### TASK PROMPT
The answer must be every line of the records in which the string "simple" appears.

### PROVIDED DATA
================

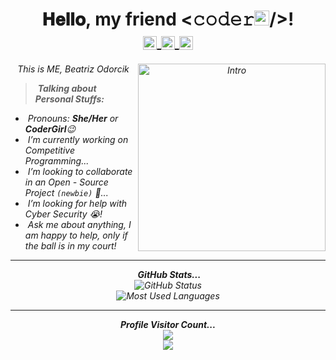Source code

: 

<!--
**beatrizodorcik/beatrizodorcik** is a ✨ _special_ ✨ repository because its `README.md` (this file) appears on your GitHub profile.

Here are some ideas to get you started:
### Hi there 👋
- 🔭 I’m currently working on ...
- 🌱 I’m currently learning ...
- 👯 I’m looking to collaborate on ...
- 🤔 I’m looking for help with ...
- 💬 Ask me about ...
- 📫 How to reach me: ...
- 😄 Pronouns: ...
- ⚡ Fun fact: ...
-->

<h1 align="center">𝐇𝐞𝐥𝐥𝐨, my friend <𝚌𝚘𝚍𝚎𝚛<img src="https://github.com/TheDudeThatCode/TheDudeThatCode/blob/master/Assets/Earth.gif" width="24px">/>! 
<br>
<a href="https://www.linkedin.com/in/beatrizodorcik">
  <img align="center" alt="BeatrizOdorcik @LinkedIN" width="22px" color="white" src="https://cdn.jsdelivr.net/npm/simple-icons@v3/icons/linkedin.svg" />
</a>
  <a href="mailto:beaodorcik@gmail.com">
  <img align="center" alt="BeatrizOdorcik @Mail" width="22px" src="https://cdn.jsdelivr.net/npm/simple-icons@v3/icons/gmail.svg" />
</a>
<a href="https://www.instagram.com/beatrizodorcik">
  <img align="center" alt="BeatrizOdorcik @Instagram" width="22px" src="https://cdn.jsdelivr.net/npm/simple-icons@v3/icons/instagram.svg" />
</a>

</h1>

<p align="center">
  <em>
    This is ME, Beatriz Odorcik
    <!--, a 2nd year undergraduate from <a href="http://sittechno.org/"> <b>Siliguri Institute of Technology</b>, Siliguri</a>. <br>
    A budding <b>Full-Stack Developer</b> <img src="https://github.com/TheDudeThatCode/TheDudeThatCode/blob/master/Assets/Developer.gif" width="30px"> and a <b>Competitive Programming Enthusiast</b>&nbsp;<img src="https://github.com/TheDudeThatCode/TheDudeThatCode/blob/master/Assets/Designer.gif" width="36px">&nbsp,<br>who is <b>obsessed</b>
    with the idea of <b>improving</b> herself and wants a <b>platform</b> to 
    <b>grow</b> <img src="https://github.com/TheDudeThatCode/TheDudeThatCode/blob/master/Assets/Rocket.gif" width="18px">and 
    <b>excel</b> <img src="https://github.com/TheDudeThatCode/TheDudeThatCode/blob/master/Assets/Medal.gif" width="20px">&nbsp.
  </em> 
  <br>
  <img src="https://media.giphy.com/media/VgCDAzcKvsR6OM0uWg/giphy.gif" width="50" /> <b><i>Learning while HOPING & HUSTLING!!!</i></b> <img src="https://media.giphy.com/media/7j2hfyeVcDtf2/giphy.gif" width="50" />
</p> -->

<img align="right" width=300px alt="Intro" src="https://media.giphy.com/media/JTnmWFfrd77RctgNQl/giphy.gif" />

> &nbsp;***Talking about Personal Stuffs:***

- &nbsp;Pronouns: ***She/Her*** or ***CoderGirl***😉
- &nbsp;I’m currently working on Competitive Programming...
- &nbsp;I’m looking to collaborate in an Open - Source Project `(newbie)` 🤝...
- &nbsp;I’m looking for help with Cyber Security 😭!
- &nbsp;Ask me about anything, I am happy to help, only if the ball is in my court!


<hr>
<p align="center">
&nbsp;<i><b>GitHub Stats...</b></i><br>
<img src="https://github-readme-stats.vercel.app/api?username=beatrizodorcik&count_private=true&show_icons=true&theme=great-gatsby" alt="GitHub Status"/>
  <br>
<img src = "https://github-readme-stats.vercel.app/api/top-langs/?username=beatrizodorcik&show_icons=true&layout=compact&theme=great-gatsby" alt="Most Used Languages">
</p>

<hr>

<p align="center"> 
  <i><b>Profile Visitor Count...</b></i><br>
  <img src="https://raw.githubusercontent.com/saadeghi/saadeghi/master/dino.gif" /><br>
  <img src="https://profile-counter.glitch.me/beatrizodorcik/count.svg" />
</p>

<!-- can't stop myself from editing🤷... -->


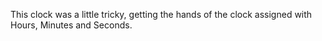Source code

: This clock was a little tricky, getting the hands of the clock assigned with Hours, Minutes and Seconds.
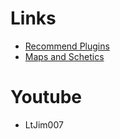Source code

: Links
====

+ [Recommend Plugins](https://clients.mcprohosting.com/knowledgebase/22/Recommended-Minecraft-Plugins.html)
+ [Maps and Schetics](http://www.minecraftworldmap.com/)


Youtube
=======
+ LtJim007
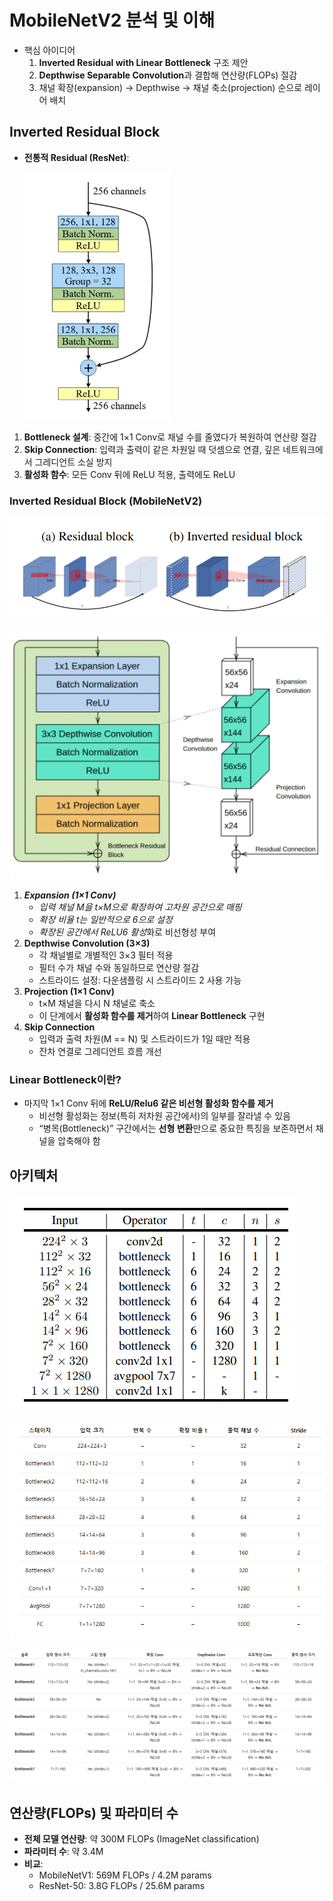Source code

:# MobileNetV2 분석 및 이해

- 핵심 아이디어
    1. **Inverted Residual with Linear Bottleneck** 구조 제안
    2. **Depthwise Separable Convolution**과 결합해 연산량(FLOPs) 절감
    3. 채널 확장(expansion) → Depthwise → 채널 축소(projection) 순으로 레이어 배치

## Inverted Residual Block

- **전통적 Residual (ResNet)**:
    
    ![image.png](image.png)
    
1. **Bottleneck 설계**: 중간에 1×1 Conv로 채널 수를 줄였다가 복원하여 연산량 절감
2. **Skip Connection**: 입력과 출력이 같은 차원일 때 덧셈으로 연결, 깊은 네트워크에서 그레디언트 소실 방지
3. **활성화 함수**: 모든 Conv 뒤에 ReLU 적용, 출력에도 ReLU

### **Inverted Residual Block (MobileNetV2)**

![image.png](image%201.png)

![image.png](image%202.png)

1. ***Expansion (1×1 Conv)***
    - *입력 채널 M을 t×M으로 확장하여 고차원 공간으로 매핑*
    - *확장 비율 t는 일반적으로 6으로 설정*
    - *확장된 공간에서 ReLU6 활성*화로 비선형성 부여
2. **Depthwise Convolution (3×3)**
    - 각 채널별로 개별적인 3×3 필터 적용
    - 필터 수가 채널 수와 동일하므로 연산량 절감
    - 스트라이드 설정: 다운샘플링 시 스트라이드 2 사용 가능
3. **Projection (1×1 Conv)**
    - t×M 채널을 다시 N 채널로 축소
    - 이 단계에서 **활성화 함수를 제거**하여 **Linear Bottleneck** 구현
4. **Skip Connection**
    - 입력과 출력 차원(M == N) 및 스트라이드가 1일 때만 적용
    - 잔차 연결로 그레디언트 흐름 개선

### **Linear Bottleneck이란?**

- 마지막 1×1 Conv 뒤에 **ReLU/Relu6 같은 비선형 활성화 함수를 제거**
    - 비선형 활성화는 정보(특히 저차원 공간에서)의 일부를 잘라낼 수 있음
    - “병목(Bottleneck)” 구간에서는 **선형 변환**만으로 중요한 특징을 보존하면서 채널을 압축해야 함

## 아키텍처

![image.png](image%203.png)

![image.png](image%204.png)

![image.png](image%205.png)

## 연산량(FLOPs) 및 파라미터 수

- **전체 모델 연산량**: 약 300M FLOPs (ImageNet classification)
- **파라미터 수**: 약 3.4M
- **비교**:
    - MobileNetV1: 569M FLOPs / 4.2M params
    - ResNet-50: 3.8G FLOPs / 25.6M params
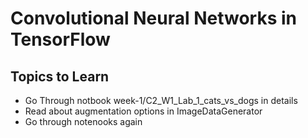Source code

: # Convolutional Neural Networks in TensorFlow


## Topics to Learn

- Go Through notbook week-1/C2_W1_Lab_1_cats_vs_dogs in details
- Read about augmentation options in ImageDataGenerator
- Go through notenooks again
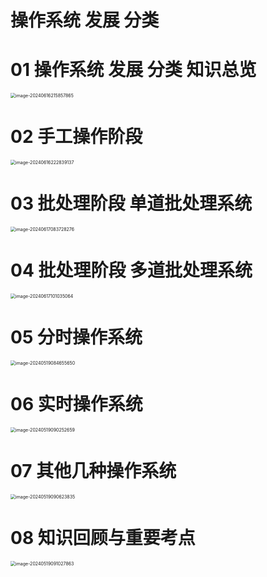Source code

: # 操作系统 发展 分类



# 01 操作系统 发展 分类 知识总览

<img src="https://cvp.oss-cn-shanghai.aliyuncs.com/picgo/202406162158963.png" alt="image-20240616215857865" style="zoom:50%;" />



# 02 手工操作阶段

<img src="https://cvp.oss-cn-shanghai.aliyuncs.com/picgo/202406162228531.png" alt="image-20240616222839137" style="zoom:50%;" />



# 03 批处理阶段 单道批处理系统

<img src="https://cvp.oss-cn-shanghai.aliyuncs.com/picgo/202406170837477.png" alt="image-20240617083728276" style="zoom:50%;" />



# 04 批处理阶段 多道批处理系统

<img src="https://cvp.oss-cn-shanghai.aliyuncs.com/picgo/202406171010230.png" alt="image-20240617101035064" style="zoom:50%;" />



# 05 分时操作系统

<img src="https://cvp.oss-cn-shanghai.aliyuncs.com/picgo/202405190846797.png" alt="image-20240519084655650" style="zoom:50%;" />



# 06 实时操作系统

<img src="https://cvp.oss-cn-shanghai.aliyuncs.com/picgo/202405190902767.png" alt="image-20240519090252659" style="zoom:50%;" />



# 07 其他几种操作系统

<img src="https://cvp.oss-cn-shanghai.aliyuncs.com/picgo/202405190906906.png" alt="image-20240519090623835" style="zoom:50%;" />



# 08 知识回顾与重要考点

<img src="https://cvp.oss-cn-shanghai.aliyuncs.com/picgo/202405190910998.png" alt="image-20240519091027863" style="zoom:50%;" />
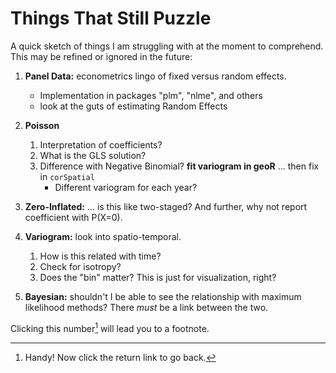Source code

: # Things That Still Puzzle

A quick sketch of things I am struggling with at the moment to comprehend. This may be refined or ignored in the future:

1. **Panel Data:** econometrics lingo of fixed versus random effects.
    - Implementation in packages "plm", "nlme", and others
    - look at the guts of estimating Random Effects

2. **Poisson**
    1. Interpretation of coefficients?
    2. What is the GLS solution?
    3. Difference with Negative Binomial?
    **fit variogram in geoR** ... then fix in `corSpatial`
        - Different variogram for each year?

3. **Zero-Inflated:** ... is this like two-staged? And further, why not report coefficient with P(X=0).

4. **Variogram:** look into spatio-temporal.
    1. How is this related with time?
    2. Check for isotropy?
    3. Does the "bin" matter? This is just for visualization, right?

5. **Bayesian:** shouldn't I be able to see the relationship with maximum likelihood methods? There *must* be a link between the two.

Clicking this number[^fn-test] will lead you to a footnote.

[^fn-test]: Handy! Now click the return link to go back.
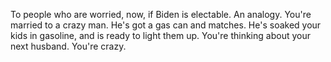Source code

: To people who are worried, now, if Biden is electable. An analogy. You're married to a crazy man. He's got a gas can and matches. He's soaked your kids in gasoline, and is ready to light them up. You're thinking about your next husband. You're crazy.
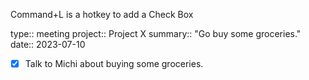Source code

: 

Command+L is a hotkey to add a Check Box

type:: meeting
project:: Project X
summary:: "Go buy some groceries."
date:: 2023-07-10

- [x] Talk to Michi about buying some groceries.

================

### TASK OUTPUT
  <img align="center" alt="BeatrizOdorcik @LinkedIN" width="22px" color="white" src="https://cdn.jsdelivr.net/npm/simple-icons@v3/icons/linkedin.svg" />
  <img align="center" alt="BeatrizOdorcik @Mail" width="22px" src="https://cdn.jsdelivr.net/npm/simple-icons@v3/icons/gmail.svg" />
  <img align="center" alt="BeatrizOdorcik @Instagram" width="22px" src="https://cdn.jsdelivr.net/npm/simple-icons@v3/icons/instagram.svg" />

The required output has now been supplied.